You need to seperate seeing the baby and the new parents from your experiences with the rest of the family. It isn't fair to the new parents that you are looking at this, through your own experience of MIL, post birth. Is your DH's anxiety been triggered by needing to be in your MIL's company? If so make your own arrangements to visit. You don't all have to be joined at the hip.

Ponoka7 · 14/02/2026 20:21

Is he getting help for his anxiety?

outerspacepotato · 14/02/2026 20:22

Your family is ill, so no he shouldn't be going to visit a newborn.

Eenameenadeeka · 15/02/2026 07:37

Your husband is in a household where people are sick, so he should not go and visit a new baby. When everyone is well, you should all visit his brother and the new baby, at a time that suits the new parents.

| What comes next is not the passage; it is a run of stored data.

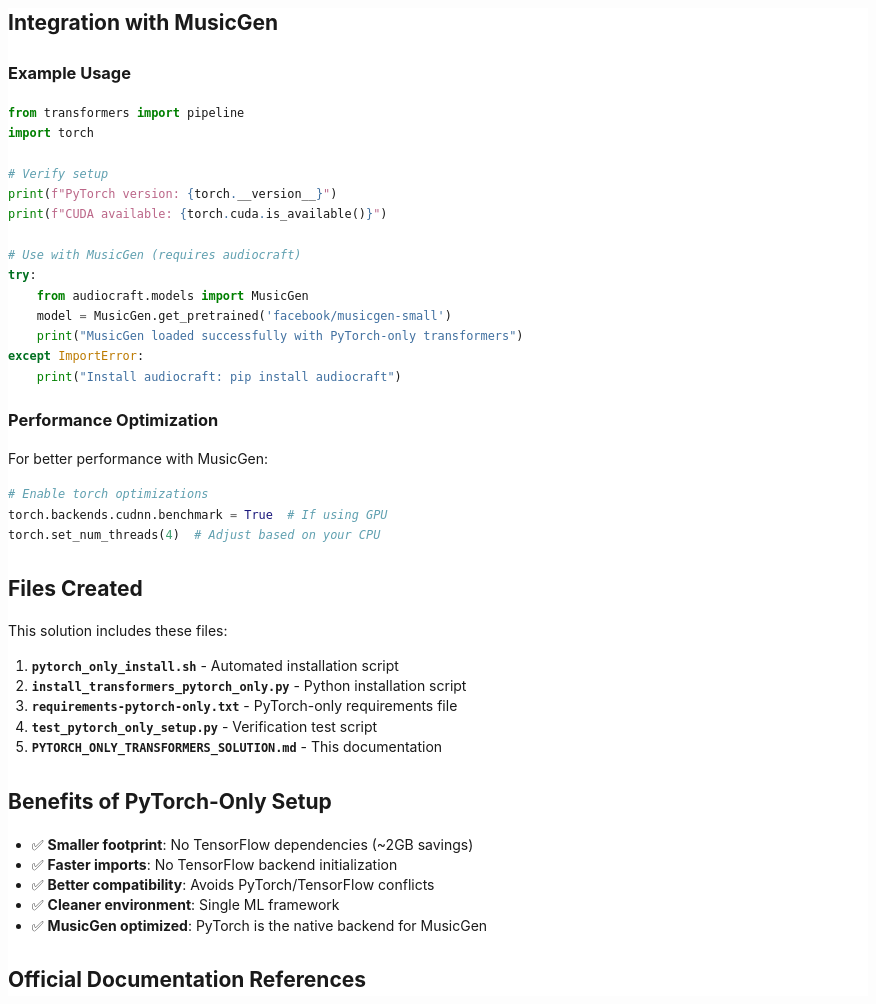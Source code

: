 ## Integration with MusicGen

### Example Usage

```python
from transformers import pipeline
import torch

# Verify setup
print(f"PyTorch version: {torch.__version__}")
print(f"CUDA available: {torch.cuda.is_available()}")

# Use with MusicGen (requires audiocraft)
try:
    from audiocraft.models import MusicGen
    model = MusicGen.get_pretrained('facebook/musicgen-small')
    print("MusicGen loaded successfully with PyTorch-only transformers")
except ImportError:
    print("Install audiocraft: pip install audiocraft")
```

### Performance Optimization

For better performance with MusicGen:

```python
# Enable torch optimizations
torch.backends.cudnn.benchmark = True  # If using GPU
torch.set_num_threads(4)  # Adjust based on your CPU
```

## Files Created

This solution includes these files:

1. **`pytorch_only_install.sh`** - Automated installation script
2. **`install_transformers_pytorch_only.py`** - Python installation script  
3. **`requirements-pytorch-only.txt`** - PyTorch-only requirements file
4. **`test_pytorch_only_setup.py`** - Verification test script
5. **`PYTORCH_ONLY_TRANSFORMERS_SOLUTION.md`** - This documentation

## Benefits of PyTorch-Only Setup

- ✅ **Smaller footprint**: No TensorFlow dependencies (~2GB savings)
- ✅ **Faster imports**: No TensorFlow backend initialization
- ✅ **Better compatibility**: Avoids PyTorch/TensorFlow conflicts
- ✅ **Cleaner environment**: Single ML framework
- ✅ **MusicGen optimized**: PyTorch is the native backend for MusicGen

## Official Documentation References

PersephoneParlormaid · 15/02/2026 07:40

Your DH lives in a house where there’s illness, so no he shouldn’t have visited.
When you’re all better you should visit at a time and place that suits the new parents. Getting out with a new born can be tricky.

Frenchfrychic · 15/02/2026 07:44

I also think you need to separate out your feelings to your mil from his siblings, you can’t blame one for the other.

do they know about your husbands mental health, if so then he just needs to explain he’s mentally unwell and can’t do the visit.

is he getting help?

SparklyGlitterballs · 15/02/2026 07:55

Does your BIL not understand extreme anxiety and that some days and situations will be worse than others. Your DH should explain that he'd find it difficult to navigate on his own due to his MH and he'll wait until you and the kids are well before visiting, so that it's a better experience for everyone.

Given how your in-laws were with you, I'd be grateful to not have to see the baby in their presence, if they're treating BIL and SIL much nicer, so don't knock that.

In the meantime, if he isn't already, then your DH needs to seek treatment for his condition as he's going to miss out on a lot of family occasions if he can't bear being with extended family.

Frenchfrychic · 15/02/2026 08:01

SparklyGlitterballs · 15/02/2026 07:55

Does your BIL not understand extreme anxiety and that some days and situations will be worse than others. Your DH should explain that he'd find it difficult to navigate on his own due to his MH and he'll wait until you and the kids are well before visiting, so that it's a better experience for everyone.

Given how your in-laws were with you, I'd be grateful to not have to see the baby in their presence, if they're treating BIL and SIL much nicer, so don't knock that.

In the meantime, if he isn't already, then your DH needs to seek treatment for his condition as he's going to miss out on a lot of family occasions if he can't bear being with extended family.

the op hasn’t said they even know about his mental illness. And I think a lot depends on that. She also seems to be conflating them visiting with the brother in law, and of course he lives with the in-laws so of course the treatment would be different, they see each other all the time.

Kardelen · 16/02/2026 20:25

SparklyGlitterballs · 15/02/2026 07:55

Does your BIL not understand extreme anxiety and that some days and situations will be worse than others. Your DH should explain that he'd find it difficult to navigate on his own due to his MH and he'll wait until you and the kids are well before visiting, so that it's a better experience for everyone.

Given how your in-laws were with you, I'd be grateful to not have to see the baby in their presence, if they're treating BIL and SIL much nicer, so don't knock that.

In the meantime, if he isn't already, then your DH needs to seek treatment for his condition as he's going to miss out on a lot of family occasions if he can't bear being with extended family.

so they all know that he has mental health issues. And he even said that’s the reason he can’t attend.

but unfortunately the bil that had the baby message my husband saying he should have at least called him, and also give advice about the first few days on what to expect when the baby is born, and how hard it would be and what they should do.